EXTRACTED INFORMATION:

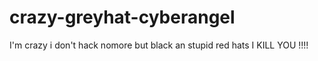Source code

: crazy-greyhat-cyberangel
========================

I'm crazy i don't hack nomore but black an stupid red hats I KILL YOU !!!!
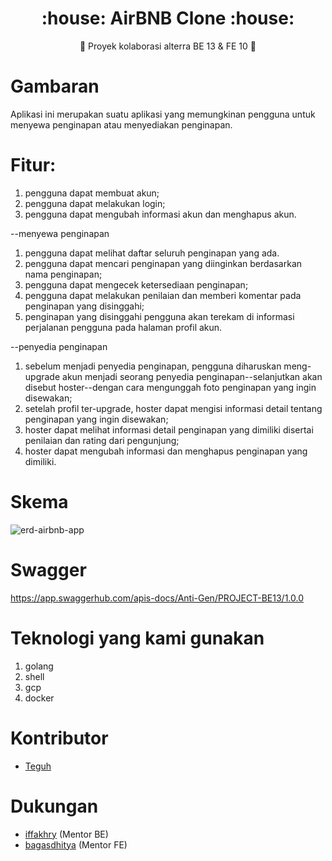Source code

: <h1 align="center">:house: AirBNB Clone :house:</h1>

<p align="center">
   💫 Proyek kolaborasi alterra BE 13 & FE 10 💫
</div>

# Gambaran

Aplikasi ini merupakan suatu aplikasi yang memungkinan pengguna untuk menyewa penginapan atau menyediakan penginapan.

# Fitur:

1. pengguna dapat membuat akun;
2. pengguna dapat melakukan login;
3. pengguna dapat mengubah informasi akun dan menghapus akun.

--menyewa penginapan

1. pengguna dapat melihat daftar seluruh penginapan yang ada.
2. pengguna dapat mencari penginapan yang diinginkan berdasarkan nama penginapan;
3. pengguna dapat mengecek ketersediaan penginapan;
4. pengguna dapat melakukan penilaian dan memberi komentar pada penginapan yang disinggahi;
5. penginapan yang disinggahi pengguna akan terekam di informasi perjalanan pengguna pada halaman profil akun.

--penyedia penginapan

1. sebelum menjadi penyedia penginapan, pengguna diharuskan meng-upgrade akun menjadi seorang penyedia penginapan--selanjutkan akan disebut hoster--dengan cara mengunggah foto penginapan yang ingin disewakan;
2. setelah profil ter-upgrade, hoster dapat mengisi informasi detail tentang penginapan yang ingin disewakan;
3. hoster dapat melihat informasi detail penginapan yang dimiliki disertai penilaian dan rating dari pengunjung;
4. hoster dapat mengubah informasi dan menghapus penginapan yang dimiliki.

# Skema

![erd-airbnb-app](https://github.com/TeguhPutra16/Airbnb-Cloned-Project/blob/main/ERD.jpg)

# Swagger

https://app.swaggerhub.com/apis-docs/Anti-Gen/PROJECT-BE13/1.0.0

# Teknologi yang kami gunakan

1. golang
2. shell
3. gcp
4. docker



# Kontributor

- [Teguh](https://github.com/TeguhPutra16)


# Dukungan

- [iffakhry](https://github.com/iffakhry) (Mentor BE)
- [bagasdhitya](https://github.com/BagasAlterra) (Mentor FE)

TRY IT:
Answer only with the count of lines in the records that include the string "melihat".

WRITTEN SOLUTION:
2